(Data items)
┌────────
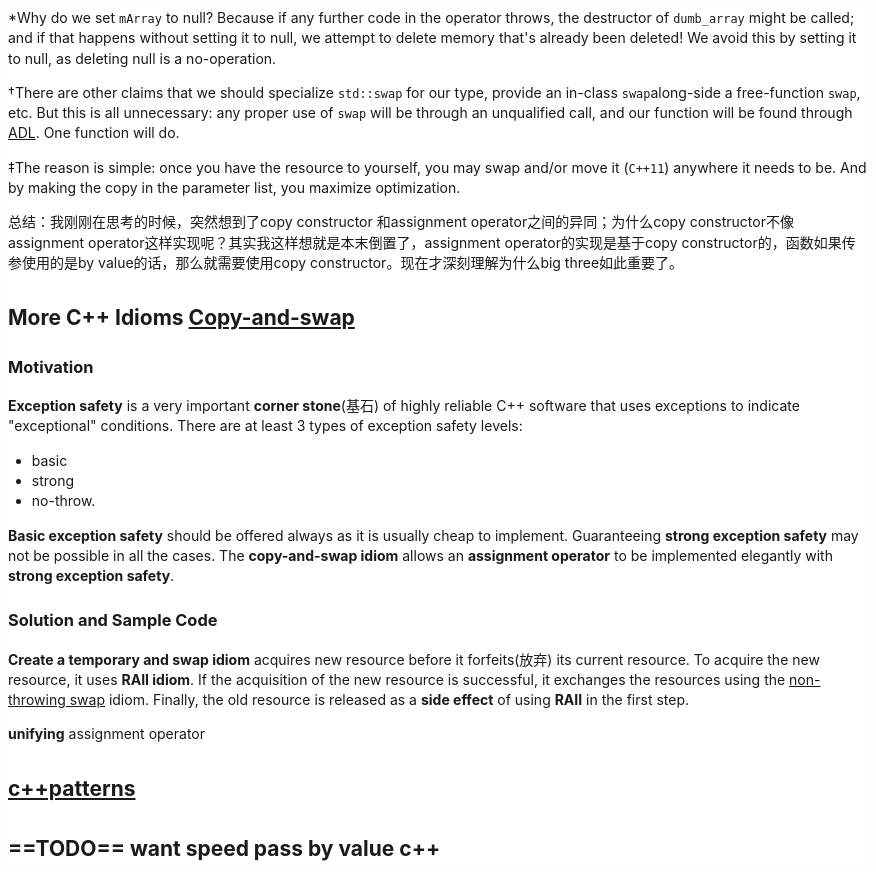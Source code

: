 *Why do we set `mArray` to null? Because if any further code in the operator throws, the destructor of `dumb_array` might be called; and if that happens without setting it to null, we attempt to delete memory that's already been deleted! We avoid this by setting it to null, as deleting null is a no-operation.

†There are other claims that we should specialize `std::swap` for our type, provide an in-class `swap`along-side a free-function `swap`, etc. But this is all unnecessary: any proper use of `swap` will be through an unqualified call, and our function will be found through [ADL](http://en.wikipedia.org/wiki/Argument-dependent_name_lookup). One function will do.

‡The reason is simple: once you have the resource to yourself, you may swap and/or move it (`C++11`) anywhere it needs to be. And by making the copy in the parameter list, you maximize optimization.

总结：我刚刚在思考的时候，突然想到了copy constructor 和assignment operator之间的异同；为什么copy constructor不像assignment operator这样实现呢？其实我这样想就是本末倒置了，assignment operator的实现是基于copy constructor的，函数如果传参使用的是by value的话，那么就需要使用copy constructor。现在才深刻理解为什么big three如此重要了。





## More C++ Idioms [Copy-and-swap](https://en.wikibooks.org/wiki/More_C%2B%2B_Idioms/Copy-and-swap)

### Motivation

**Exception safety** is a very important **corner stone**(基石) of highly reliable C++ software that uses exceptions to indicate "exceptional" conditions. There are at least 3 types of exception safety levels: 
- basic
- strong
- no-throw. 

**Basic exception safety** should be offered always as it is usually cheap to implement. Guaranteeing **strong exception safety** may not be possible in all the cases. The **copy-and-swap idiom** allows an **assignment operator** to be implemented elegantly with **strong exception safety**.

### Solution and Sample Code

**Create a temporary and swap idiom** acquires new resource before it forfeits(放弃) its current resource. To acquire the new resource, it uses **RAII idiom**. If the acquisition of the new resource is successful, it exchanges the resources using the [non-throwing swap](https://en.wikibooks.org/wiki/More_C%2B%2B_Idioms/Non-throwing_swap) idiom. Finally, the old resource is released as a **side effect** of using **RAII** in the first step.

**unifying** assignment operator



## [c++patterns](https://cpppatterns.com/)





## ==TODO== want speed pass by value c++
└────────
┌────────
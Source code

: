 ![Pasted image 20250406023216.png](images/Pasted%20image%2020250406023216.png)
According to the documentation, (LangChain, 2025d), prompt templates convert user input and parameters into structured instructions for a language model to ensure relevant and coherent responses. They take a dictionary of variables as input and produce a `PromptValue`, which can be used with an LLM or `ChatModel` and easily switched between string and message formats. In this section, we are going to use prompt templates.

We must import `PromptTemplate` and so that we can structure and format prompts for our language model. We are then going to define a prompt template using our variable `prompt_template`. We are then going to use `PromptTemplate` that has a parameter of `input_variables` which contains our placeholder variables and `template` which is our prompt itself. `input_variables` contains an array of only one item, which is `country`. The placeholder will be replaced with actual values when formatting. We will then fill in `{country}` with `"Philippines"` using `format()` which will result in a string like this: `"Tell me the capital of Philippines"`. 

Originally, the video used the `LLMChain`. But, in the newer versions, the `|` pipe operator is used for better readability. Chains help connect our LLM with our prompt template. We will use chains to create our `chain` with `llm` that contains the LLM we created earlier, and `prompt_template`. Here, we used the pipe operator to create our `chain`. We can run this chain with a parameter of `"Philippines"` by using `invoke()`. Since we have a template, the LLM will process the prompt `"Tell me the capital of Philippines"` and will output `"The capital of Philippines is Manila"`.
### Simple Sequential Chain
└────────
┌────────
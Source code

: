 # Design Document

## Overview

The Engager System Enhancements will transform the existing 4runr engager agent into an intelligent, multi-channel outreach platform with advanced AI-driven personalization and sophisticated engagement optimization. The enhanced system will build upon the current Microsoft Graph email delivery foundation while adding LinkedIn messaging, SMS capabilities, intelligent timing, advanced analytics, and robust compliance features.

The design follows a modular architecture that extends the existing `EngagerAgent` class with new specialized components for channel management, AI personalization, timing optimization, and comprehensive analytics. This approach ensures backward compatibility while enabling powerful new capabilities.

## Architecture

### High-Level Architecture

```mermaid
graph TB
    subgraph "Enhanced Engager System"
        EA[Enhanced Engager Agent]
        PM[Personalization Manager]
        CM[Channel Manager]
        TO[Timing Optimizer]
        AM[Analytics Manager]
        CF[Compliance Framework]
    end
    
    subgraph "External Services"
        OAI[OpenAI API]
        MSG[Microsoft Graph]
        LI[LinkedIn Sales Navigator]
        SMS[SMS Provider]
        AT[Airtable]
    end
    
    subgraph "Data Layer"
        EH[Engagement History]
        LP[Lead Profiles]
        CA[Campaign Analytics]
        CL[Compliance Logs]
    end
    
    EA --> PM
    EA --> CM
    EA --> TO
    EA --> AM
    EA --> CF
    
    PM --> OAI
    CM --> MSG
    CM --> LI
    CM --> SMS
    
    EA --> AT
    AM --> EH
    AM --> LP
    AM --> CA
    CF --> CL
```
└────────
§ Your instructions
Look through the entries. Copy out each line with "System" in it.

§ Response area
The Engager System Enhancements will transform the existing 4runr engager agent into an intelligent, multi-channel outreach platform with advanced AI-driven personalization and sophisticated engagement optimization. The enhanced system will build upon the current Microsoft Graph email delivery foundation while adding LinkedIn messaging, SMS capabilities, intelligent timing, advanced analytics, and robust compliance features.
    subgraph "Enhanced Engager System"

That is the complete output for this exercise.